Collected data:
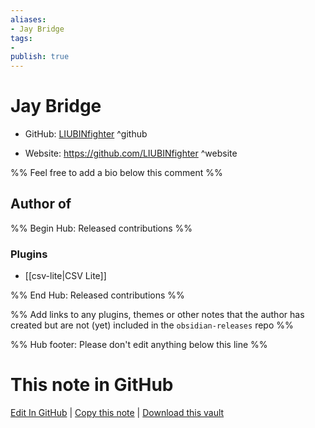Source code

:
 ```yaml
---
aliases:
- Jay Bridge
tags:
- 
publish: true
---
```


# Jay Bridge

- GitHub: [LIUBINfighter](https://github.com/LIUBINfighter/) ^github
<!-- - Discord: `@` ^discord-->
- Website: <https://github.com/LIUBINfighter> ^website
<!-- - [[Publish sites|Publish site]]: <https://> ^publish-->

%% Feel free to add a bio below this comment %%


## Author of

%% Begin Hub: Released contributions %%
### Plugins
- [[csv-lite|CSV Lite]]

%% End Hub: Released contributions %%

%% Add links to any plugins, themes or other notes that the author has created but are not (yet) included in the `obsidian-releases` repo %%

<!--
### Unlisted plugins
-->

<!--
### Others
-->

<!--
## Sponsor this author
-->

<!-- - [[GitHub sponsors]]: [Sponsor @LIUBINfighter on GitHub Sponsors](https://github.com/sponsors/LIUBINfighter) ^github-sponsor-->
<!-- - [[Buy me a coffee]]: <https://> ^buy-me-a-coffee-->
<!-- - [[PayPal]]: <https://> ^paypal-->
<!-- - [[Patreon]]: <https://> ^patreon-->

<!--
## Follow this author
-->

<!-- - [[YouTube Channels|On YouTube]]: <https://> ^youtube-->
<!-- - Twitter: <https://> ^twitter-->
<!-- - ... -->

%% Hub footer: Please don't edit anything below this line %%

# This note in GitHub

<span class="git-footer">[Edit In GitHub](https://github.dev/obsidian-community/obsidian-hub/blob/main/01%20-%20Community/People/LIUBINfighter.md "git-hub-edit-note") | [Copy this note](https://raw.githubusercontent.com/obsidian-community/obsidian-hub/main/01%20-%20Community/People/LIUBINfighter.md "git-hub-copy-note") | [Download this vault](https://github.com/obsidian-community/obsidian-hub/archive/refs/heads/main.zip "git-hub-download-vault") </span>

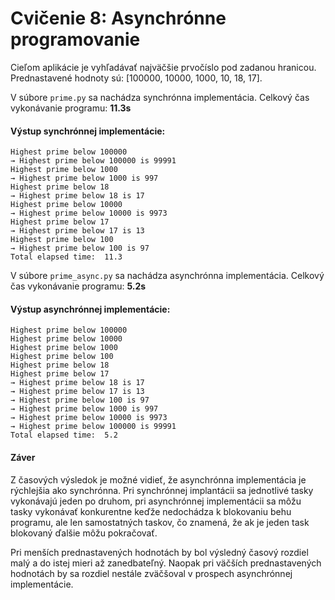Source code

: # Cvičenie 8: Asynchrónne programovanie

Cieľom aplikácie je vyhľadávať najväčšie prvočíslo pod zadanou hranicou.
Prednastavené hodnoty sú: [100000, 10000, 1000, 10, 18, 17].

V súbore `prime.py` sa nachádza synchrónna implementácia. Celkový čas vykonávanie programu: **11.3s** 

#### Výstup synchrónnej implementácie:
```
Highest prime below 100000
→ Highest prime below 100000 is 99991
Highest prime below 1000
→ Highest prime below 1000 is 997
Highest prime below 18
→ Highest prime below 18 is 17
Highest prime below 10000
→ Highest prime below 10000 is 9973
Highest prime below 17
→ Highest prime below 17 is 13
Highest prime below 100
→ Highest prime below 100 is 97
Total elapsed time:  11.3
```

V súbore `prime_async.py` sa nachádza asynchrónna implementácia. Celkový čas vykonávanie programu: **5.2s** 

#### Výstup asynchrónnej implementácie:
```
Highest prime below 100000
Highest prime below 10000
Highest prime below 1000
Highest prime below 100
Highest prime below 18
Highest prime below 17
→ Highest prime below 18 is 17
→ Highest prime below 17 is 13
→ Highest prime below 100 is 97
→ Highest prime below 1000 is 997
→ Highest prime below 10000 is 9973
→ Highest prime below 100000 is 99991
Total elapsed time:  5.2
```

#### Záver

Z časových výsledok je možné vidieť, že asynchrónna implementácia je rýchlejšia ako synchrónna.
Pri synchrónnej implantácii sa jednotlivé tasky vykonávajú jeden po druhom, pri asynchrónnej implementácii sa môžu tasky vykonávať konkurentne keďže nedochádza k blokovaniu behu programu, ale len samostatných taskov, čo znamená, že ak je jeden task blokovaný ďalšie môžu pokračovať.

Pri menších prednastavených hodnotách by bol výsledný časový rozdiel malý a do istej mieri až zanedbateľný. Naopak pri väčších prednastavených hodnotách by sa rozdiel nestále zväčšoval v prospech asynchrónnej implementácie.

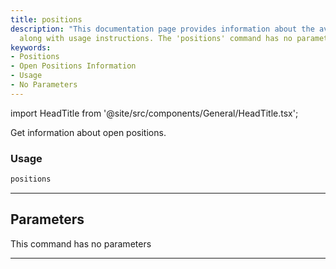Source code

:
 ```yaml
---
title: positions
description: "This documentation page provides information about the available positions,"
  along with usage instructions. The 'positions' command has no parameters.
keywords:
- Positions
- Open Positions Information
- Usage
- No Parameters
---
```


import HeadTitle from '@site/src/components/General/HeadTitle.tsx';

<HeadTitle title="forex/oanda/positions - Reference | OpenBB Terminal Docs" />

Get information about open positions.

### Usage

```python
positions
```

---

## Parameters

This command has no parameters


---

YOUR ASSIGNMENT:
Across the records, count each line that holds the string "command". Respond with the number only.

REPLY:
2